Perdas

Yumi FaraciNa tragédia de Angra, “uma das vítimas encontradas é a filha dos donos da pousada, Yumi Faraci, de 18 anos. (…)

A mesma deste vídeo e que deixou como última mensagem no seu perfil no YouTube: “People, let’s make trade fair! www.maketradefair.com

No seu MySpace: “Born in Brazil and aged 17, I had always lived through a musical atmosphere, as my grandparents constantly taught me japanese songs when I was a toddler; however, I first became interested in playing an instrument when I saw my mother’s guitar left aside in her living room and started smaking it.

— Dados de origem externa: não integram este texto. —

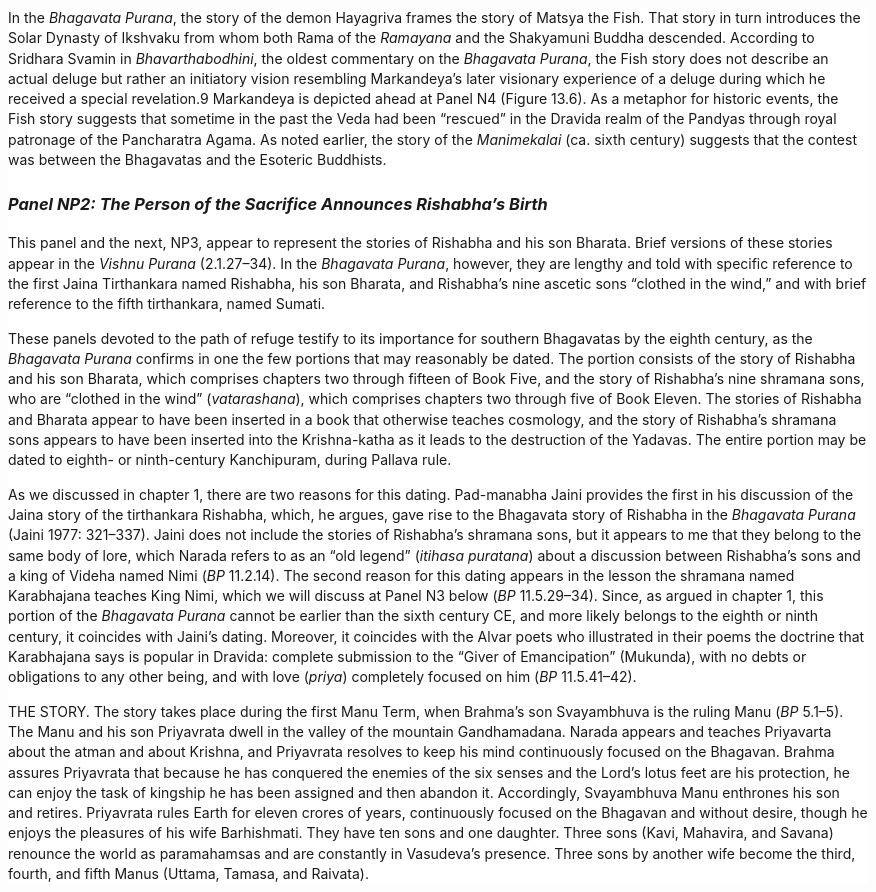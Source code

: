 In the *Bhagavata Purana*, the story of the demon Hayagriva frames the story of Matsya the Fish. That story in turn introduces the Solar Dynasty of Ikshvaku from whom both Rama of the *Ramayana* and the Shakyamuni Buddha descended. According to Sridhara Svamin in *Bhavarthabodhini*, the oldest commentary on the *Bhagavata Purana*, the Fish story does not describe an actual deluge but rather an initiatory vision resembling Markandeya’s later visionary experience of a deluge during which he received a special revelation.9 Markandeya is depicted ahead at Panel N4 \(Figure 13.6\). As a metaphor for historic events, the Fish story suggests that sometime in the past the Veda had been “rescued” in the Dravida realm of the Pandyas through royal patronage of the Pancharatra Agama. As noted earlier, the story of the *Manimekalai* \(ca. sixth century\) suggests that the contest was between the Bhagavatas and the Esoteric Buddhists.



### ***Panel NP2: The Person of the Sacrifice Announces Rishabha’s Birth***

This panel and the next, NP3, appear to represent the stories of Rishabha and his son Bharata. Brief versions of these stories appear in the *Vishnu Purana* \(2.1.27–34\). In the *Bhagavata Purana*, however, they are lengthy and told with specific reference to the first Jaina Tirthankara named Rishabha, his son Bharata, and Rishabha’s nine ascetic sons “clothed in the wind,” and with brief reference to the fifth tirthankara, named Sumati.

These panels devoted to the path of refuge testify to its importance for southern Bhagavatas by the eighth century, as the *Bhagavata Purana* confirms in one the few portions that may reasonably be dated. The portion consists of the story of Rishabha and his son Bharata, which comprises chapters two through fifteen of Book Five, and the story of Rishabha’s nine shramana sons, who are “clothed in the wind” \(*vatarashana*\), which comprises chapters two through five of Book Eleven. The stories of Rishabha and Bharata appear to have been inserted in a book that otherwise teaches cosmology, and the story of Rishabha’s shramana sons appears to have been inserted into the Krishna-katha as it leads to the destruction of the Yadavas. The entire portion may be dated to eighth- or ninth-century Kanchipuram, during Pallava rule.

As we discussed in chapter 1, there are two reasons for this dating. Pad-manabha Jaini provides the first in his discussion of the Jaina story of the tirthankara Rishabha, which, he argues, gave rise to the Bhagavata story of Rishabha in the *Bhagavata Purana* \(Jaini 1977: 321–337\). Jaini does not include the stories of Rishabha’s shramana sons, but it appears to me that they belong to the same body of lore, which Narada refers to as an “old legend” \(*itihasa puratana*\) about a discussion between Rishabha’s sons and a king of Videha named Nimi \(*BP* 11.2.14\). The second reason for this dating appears in the lesson the shramana named Karabhajana teaches King Nimi, which we will discuss at Panel N3 below \(*BP* 11.5.29–34\). Since, as argued in chapter 1, this portion of the *Bhagavata Purana* cannot be earlier than the sixth century CE, and more likely belongs to the eighth or ninth century, it coincides with Jaini’s dating. Moreover, it coincides with the Alvar poets who illustrated in their poems the doctrine that Karabhajana says is popular in Dravida: complete submission to the “Giver of Emancipation” \(Mukunda\), with no debts or obligations to any other being, and with love \(*priya*\) completely focused on him \(*BP* 11.5.41–42\).

THE STORY. The story takes place during the first Manu Term, when Brahma’s son Svayambhuva is the ruling Manu \(*BP* 5.1–5\). The Manu and his son Priyavrata dwell in the valley of the mountain Gandhamadana. Narada appears and teaches Priyavarta about the atman and about Krishna, and Priyavrata resolves to keep his mind continuously focused on the Bhagavan. Brahma assures Priyavrata that because he has conquered the enemies of the six senses and the Lord’s lotus feet are his protection, he can enjoy the task of kingship he has been assigned and then abandon it. Accordingly, Svayambhuva Manu enthrones his son and retires. Priyavrata rules Earth for eleven crores of years, continuously focused on the Bhagavan and without desire, though he enjoys the pleasures of his wife Barhishmati. They have ten sons and one daughter. Three sons \(Kavi, Mahavira, and Savana\) renounce the world as paramahamsas and are constantly in Vasudeva’s presence. Three sons by another wife become the third, fourth, and fifth Manus \(Uttama, Tamasa, and Raivata\).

It may not seem like an enchanting beginning, but, for me, it meant everything.” (aqui)

E como muitas futuras artistas, fazia arquitetura, com o objetivo de “unir diferentes idéias, pontos de vista e exigências (…) uma tentativa de reflexão sobre as diferenças. Sobre as memórias, os diálogos entre nós e o ambiente que nos cerca, e o que deles fica realmente em nós.” Surgiria mais uma arquiteta, Isabella Godinho, outra vítima.

Duas entre tantas histórias. Interrupções que poderíamos ter evitado.

Poderíamos. E o que faremos? Vale refletir à luz de Yumi.